Work instructions: An exact restatement of the data is required, with the images omitted.

Dataset items:
══════════════════════════════

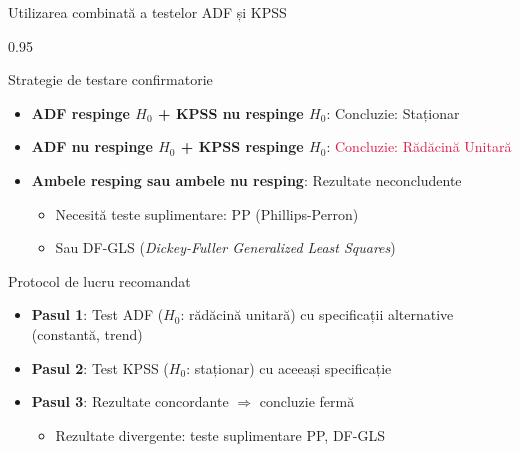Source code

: \documentclass[9pt, aspectratio=169, t]{beamer}
\begin{document}
\begin{frame}{Utilizarea combinată a testelor ADF și KPSS}
    \begin{cminipage}{0.95\textwidth}
        \begin{block}{Strategie de testare confirmatorie}
            \begin{itemize}\setlength{\itemsep}{0pt}
                \item \textbf{ADF respinge $H_0$ + KPSS nu respinge $H_0$}: \textcolor{Forest}{Concluzie: Staționar}
                \item \textbf{ADF nu respinge $H_0$ + KPSS respinge $H_0$}: \textcolor{Crimson}{Concluzie: Rădăcină Unitară}
                \item \textbf{Ambele resping sau ambele nu resping}: Rezultate neconcludente
                \begin{itemize}
                    \item Necesită teste suplimentare: PP (Phillips-Perron)
                    \item Sau DF-GLS (\textit{Dickey-Fuller Generalized Least Squares})
                \end{itemize}
            \end{itemize}
        \end{block}

        \vspace{0.1cm}

        \begin{exampleblock}{Protocol de lucru recomandat}
            \begin{itemize}\setlength{\itemsep}{0pt}
                \item \textbf{Pasul 1}: Test ADF ($H_0$: rădăcină unitară) cu specificații alternative (constantă, trend)
                \item \textbf{Pasul 2}: Test KPSS ($H_0$: staționar) cu aceeași specificație
                \item \textbf{Pasul 3}: Rezultate concordante $\Rightarrow$ concluzie fermă
                \begin{itemize}
                    \item Rezultate divergente: teste suplimentare PP, DF-GLS
                \end{itemize}
            \end{itemize}
        \end{exampleblock}
    \end{cminipage}
\end{frame}
\end{document}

══════════════════════════════

Answer to the problem:
Source code

: \documentclass[9pt, aspectratio=169, t]{beamer}
\begin{document}
\begin{frame}{Utilizarea combinată a testelor ADF și KPSS}
    \begin{cminipage}{0.95\textwidth}
        \begin{block}{Strategie de testare confirmatorie}
            \begin{itemize}\setlength{\itemsep}{0pt}
                \item \textbf{ADF respinge $H_0$ + KPSS nu respinge $H_0$}: \textcolor{Forest}{Concluzie: Staționar}
                \item \textbf{ADF nu respinge $H_0$ + KPSS respinge $H_0$}: \textcolor{Crimson}{Concluzie: Rădăcină Unitară}
                \item \textbf{Ambele resping sau ambele nu resping}: Rezultate neconcludente
                \begin{itemize}
                    \item Necesită teste suplimentare: PP (Phillips-Perron)
                    \item Sau DF-GLS (\textit{Dickey-Fuller Generalized Least Squares})
                \end{itemize}
            \end{itemize}
        \end{block}

        \vspace{0.1cm}

        \begin{exampleblock}{Protocol de lucru recomandat}
            \begin{itemize}\setlength{\itemsep}{0pt}
                \item \textbf{Pasul 1}: Test ADF ($H_0$: rădăcină unitară) cu specificații alternative (constantă, trend)
                \item \textbf{Pasul 2}: Test KPSS ($H_0$: staționar) cu aceeași specificație
                \item \textbf{Pasul 3}: Rezultate concordante $\Rightarrow$ concluzie fermă
                \begin{itemize}
                    \item Rezultate divergente: teste suplimentare PP, DF-GLS
                \end{itemize}
            \end{itemize}
        \end{exampleblock}
    \end{cminipage}
\end{frame}
\end{document}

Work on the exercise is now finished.